Die Olympiabewerbung Hamburg ist gescheitert – in einer Bürgerbefragung. Die Mehrheit war knapp, aber sie wurde in wenigen Wochen errungen. Die anfänglich positive Olympia-Stimmung konnte sich in der öffentlichen Debatte nicht halten. Das „Ja“ wurde demontiert. Das verrät eine eklatante Schwäche: Eine prosperierende deutsche Wachstumsmetropole kann sich nicht mehr für ein großes Projekt entscheiden. Das bedeutet im Grunde, dass sie ihre eigene herausragende Stellung nicht legitimieren kann.

Das Hauptargument betraf die erforderlichen Ausbaumaßnahmen und Investitionen. Die Kosten für die notwendigen Umbauten, die drohenden Kostensteigerungen im Laufe der Fertigstellung, die unsichere Nachnutzung der Anlagen, seien für Hamburg (und Deutschland) zu hoch, hieß es. Nun war das Hamburger Olympiaprojekt im Vergleich zu anderen, vorherigen Olympiastädten erheblich kompakter und kostengünstiger angelegt und das Argument „zu aufwendig“ lief auf etwas anderes hinaus: Dass das Geld „anderswo sinnvoller“ ausgegeben werden könne. „Anderswo“ hieß dabei vor allem, dass es in kleinere, breiter verteilte Projekte „an der Basis“ verteilt werden sollte. Es war also die Konzentration der Investitionen auf ein einzelnes Vorhaben und auf ein relativ kleines Areal, die auf Ablehnung stieß.

Das ist das alte Anti-Babylon-Ressentiment: Das Große ist das Gefährliche, jeder hohe Turm ist ein böser Turm. Er ist ein Verstoß gegen die Menschlichkeit, die angeblich immer im Kleinen und Flachen wohnt – in den berühmten „Hütten“ eben.

Das Argument „anderswo sinnvoller“ trifft im Grunde alles, was in einer Metropole wie Hamburg an großen Bauwerken errichtet wurde oder vielleicht einmal errichtet werden könnte.
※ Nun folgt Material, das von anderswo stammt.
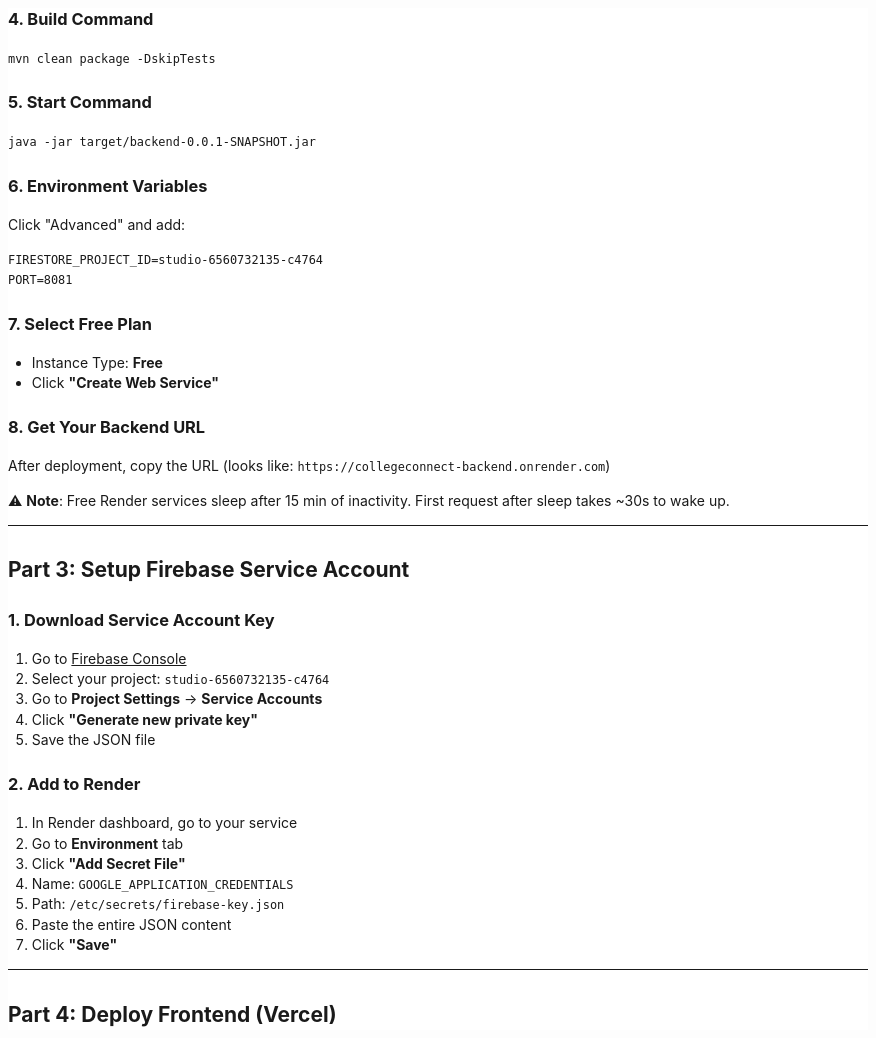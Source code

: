 ### 4. Build Command
```
mvn clean package -DskipTests
```

### 5. Start Command
```
java -jar target/backend-0.0.1-SNAPSHOT.jar
```

### 6. Environment Variables
Click "Advanced" and add:
```
FIRESTORE_PROJECT_ID=studio-6560732135-c4764
PORT=8081
```

### 7. Select Free Plan
- Instance Type: **Free**
- Click **"Create Web Service"**

### 8. Get Your Backend URL
After deployment, copy the URL (looks like: `https://collegeconnect-backend.onrender.com`)

⚠️ **Note**: Free Render services sleep after 15 min of inactivity. First request after sleep takes ~30s to wake up.

---

## Part 3: Setup Firebase Service Account

### 1. Download Service Account Key
1. Go to [Firebase Console](https://console.firebase.google.com)
2. Select your project: `studio-6560732135-c4764`
3. Go to **Project Settings** → **Service Accounts**
4. Click **"Generate new private key"**
5. Save the JSON file

### 2. Add to Render
1. In Render dashboard, go to your service
2. Go to **Environment** tab
3. Click **"Add Secret File"**
4. Name: `GOOGLE_APPLICATION_CREDENTIALS`
5. Path: `/etc/secrets/firebase-key.json`
6. Paste the entire JSON content
7. Click **"Save"**

---

## Part 4: Deploy Frontend (Vercel)
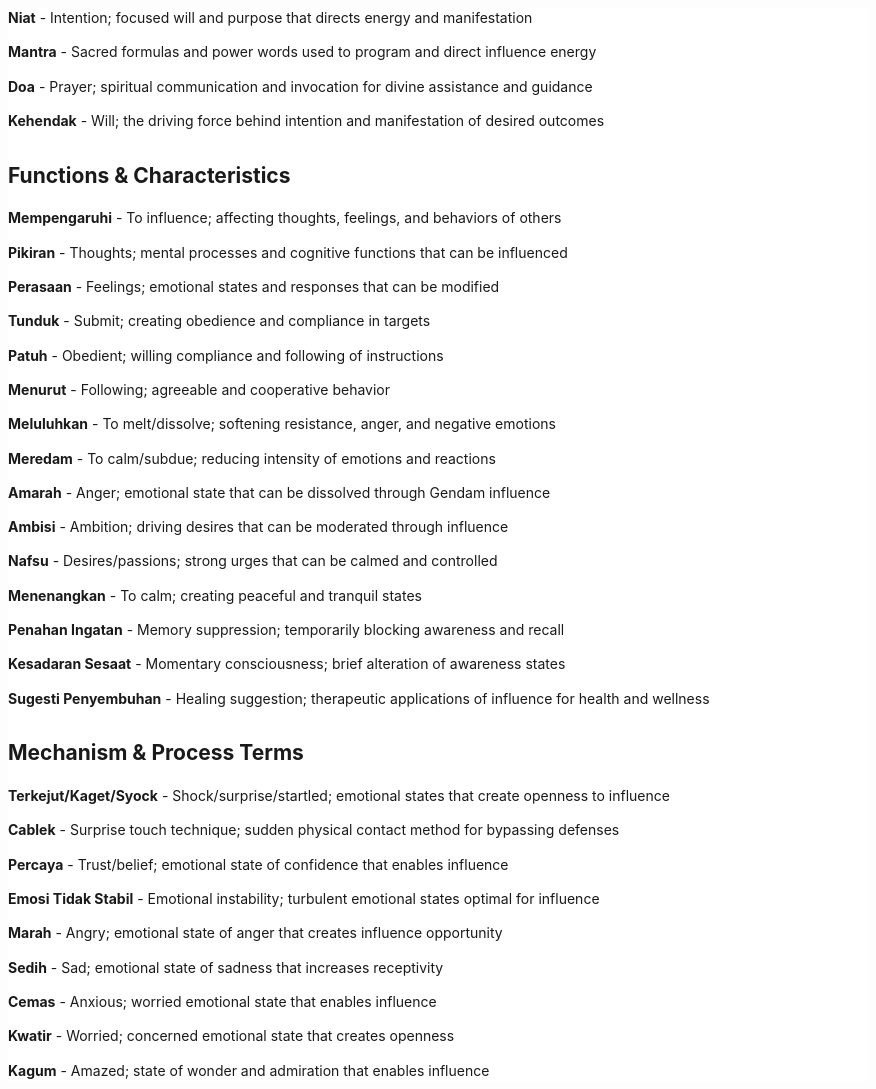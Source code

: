 **Niat** - Intention; focused will and purpose that directs energy and manifestation

**Mantra** - Sacred formulas and power words used to program and direct influence energy

**Doa** - Prayer; spiritual communication and invocation for divine assistance and guidance

**Kehendak** - Will; the driving force behind intention and manifestation of desired outcomes

## Functions & Characteristics

**Mempengaruhi** - To influence; affecting thoughts, feelings, and behaviors of others

**Pikiran** - Thoughts; mental processes and cognitive functions that can be influenced

**Perasaan** - Feelings; emotional states and responses that can be modified

**Tunduk** - Submit; creating obedience and compliance in targets

**Patuh** - Obedient; willing compliance and following of instructions

**Menurut** - Following; agreeable and cooperative behavior

**Meluluhkan** - To melt/dissolve; softening resistance, anger, and negative emotions

**Meredam** - To calm/subdue; reducing intensity of emotions and reactions

**Amarah** - Anger; emotional state that can be dissolved through Gendam influence

**Ambisi** - Ambition; driving desires that can be moderated through influence

**Nafsu** - Desires/passions; strong urges that can be calmed and controlled

**Menenangkan** - To calm; creating peaceful and tranquil states

**Penahan Ingatan** - Memory suppression; temporarily blocking awareness and recall

**Kesadaran Sesaat** - Momentary consciousness; brief alteration of awareness states

**Sugesti Penyembuhan** - Healing suggestion; therapeutic applications of influence for health and wellness

## Mechanism & Process Terms

**Terkejut/Kaget/Syock** - Shock/surprise/startled; emotional states that create openness to influence

**Cablek** - Surprise touch technique; sudden physical contact method for bypassing defenses

**Percaya** - Trust/belief; emotional state of confidence that enables influence

**Emosi Tidak Stabil** - Emotional instability; turbulent emotional states optimal for influence

**Marah** - Angry; emotional state of anger that creates influence opportunity

**Sedih** - Sad; emotional state of sadness that increases receptivity

**Cemas** - Anxious; worried emotional state that enables influence

**Kwatir** - Worried; concerned emotional state that creates openness

**Kagum** - Amazed; state of wonder and admiration that enables influence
Es trifft die Riesenanlagen im Containerhafen oder auf dem Airbus-Gelände ebenso wie die Großkraftwerke. Es betrifft aber auch das stolze Hamburger Rathaus und den berühmten „Michel“ – zwei historische Großprojekte, die zu ihrer Zeit viel stärker das Hamburger Durchschnittsmaß beim Bauen und Geld-Ausgeben überragten und gerade dadurch der Stadt ein Profil gaben. Und die Elbphilharmonie? Natürlich sind die nachträglichen Kostensteigerungen und vor allem die Unehrlichkeit, mit der sie immer wieder geschönt wurden, ärgerlich. Aber soll das wirklich zum Königsargument werden, um in Zukunft jedes Großprojekt abzuschießen?
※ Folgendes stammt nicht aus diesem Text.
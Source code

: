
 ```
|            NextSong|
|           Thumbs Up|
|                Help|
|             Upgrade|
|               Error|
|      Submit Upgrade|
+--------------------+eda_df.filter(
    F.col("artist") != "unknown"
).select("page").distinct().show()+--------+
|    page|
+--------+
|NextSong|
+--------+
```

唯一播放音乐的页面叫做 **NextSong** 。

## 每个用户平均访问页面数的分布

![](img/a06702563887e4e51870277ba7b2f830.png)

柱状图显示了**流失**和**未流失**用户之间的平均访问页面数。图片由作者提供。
Dann stellt man im Grunde die Position Hamburgs als großer internationaler Gateway-City zur Disposition. Denn wie will man begründen, dass die Bewegungen von Gütern und Menschen in Zukunft ausgerechnet durch dies Tor kommen sollen, wenn man nicht bereit ist, die Kosten und Lasten zu tragen, die das mit sich bringt? Hamburg kann seine Investitionen ja nicht allein nach seinen innerstädtischen Bedürfnissen messen, sondern muss sie so anlegen, dass sie eine möglichst weite Strahlkraft haben. Man soll doch nicht meinen, dass die Welt nach Hamburg strebt, weil dort alles so nett gleichmäßig nebeneinander gestellt ist.
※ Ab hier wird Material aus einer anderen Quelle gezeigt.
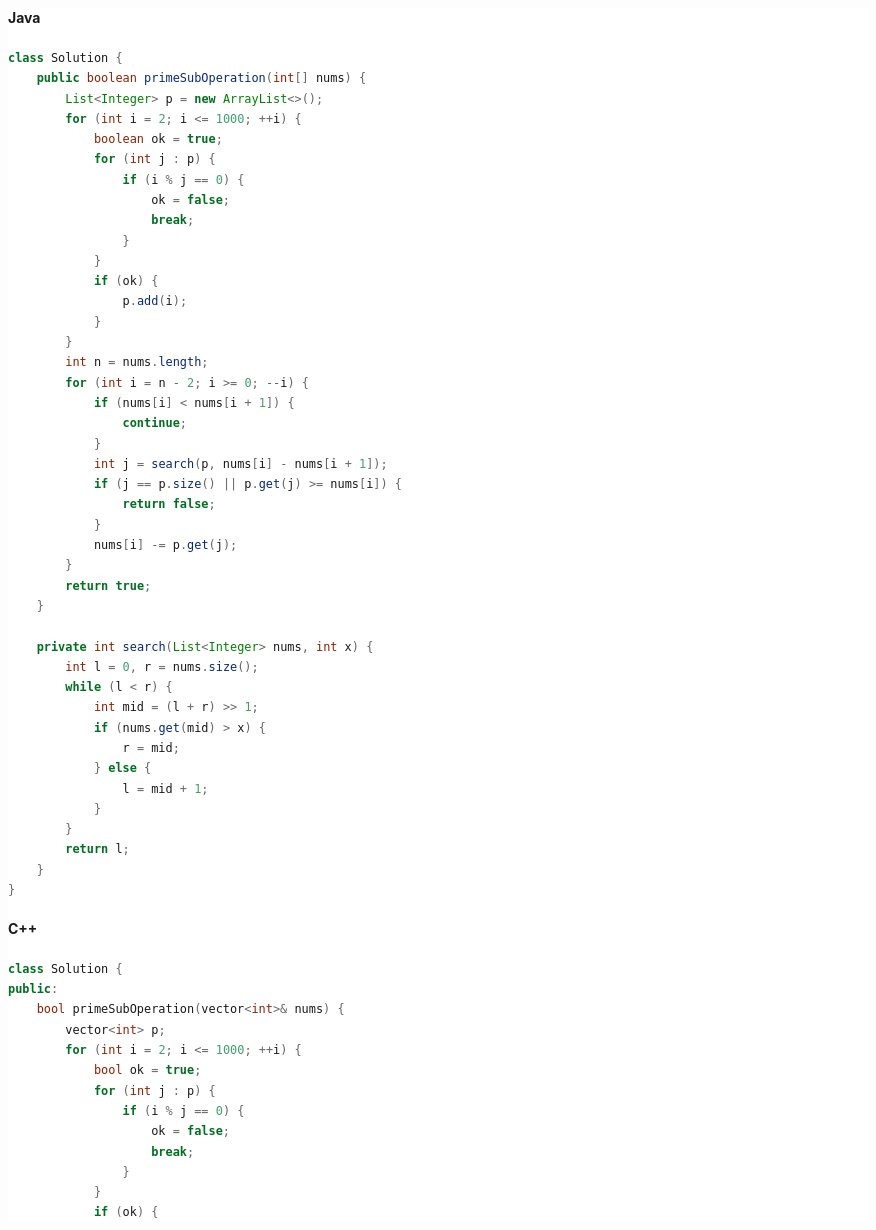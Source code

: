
 ```python
```

#### Java

```java
class Solution {
    public boolean primeSubOperation(int[] nums) {
        List<Integer> p = new ArrayList<>();
        for (int i = 2; i <= 1000; ++i) {
            boolean ok = true;
            for (int j : p) {
                if (i % j == 0) {
                    ok = false;
                    break;
                }
            }
            if (ok) {
                p.add(i);
            }
        }
        int n = nums.length;
        for (int i = n - 2; i >= 0; --i) {
            if (nums[i] < nums[i + 1]) {
                continue;
            }
            int j = search(p, nums[i] - nums[i + 1]);
            if (j == p.size() || p.get(j) >= nums[i]) {
                return false;
            }
            nums[i] -= p.get(j);
        }
        return true;
    }

    private int search(List<Integer> nums, int x) {
        int l = 0, r = nums.size();
        while (l < r) {
            int mid = (l + r) >> 1;
            if (nums.get(mid) > x) {
                r = mid;
            } else {
                l = mid + 1;
            }
        }
        return l;
    }
}
```

#### C++

```cpp
class Solution {
public:
    bool primeSubOperation(vector<int>& nums) {
        vector<int> p;
        for (int i = 2; i <= 1000; ++i) {
            bool ok = true;
            for (int j : p) {
                if (i % j == 0) {
                    ok = false;
                    break;
                }
            }
            if (ok) {
```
Eine Großstadt muss die Höhe ihrer Türme nach ihrem Ausstrahlungsbedürfnis bemessen.  Das ist der räumliche Aspekt der Zentralität, ohne den das Phänomen „Stadt“ gar nicht zu verstehen ist. Was in einer Metropole auf kleinem Raum akkumuliert wird und sie hoch aufragen lässt, ist proportional zu ihrer horizontalen Reichweite und Bindungskraft.

Zugegeben, dies „Turmgesetz“ klingt reichlich grob und mechanisch, aber es immer noch weniger grob als die Idee, auf die sich die Großprojekt-Kritiker berufen, wenn sie das Geld „anderswo sinnvoller“ ausgeben wollen: die Idee, dass eine Stadt eine möglichst gleichmäßige Verteilung von Investitionen aufweisen muss, um anziehend zu wirken. Das monotone Mantra der Gleichheit kann nicht begreifen, dass das Streben nach Egalität nur ein Nebeneinander stiften kann. Dass es keinen gemeinsamen Bezugspunkt errichten kann, der Gemeinsamkeit ermöglicht. Gleichheit ist nur eine Ersatzgröße für Gemeinsamkeit, ein nur vorgetäuschtes, gegenstandsloses, leeres Gemeinsames. Wer die Türme seiner Stadt nicht zu verteidigen weiß, gibt ihren inneren Zusammenhalt auf.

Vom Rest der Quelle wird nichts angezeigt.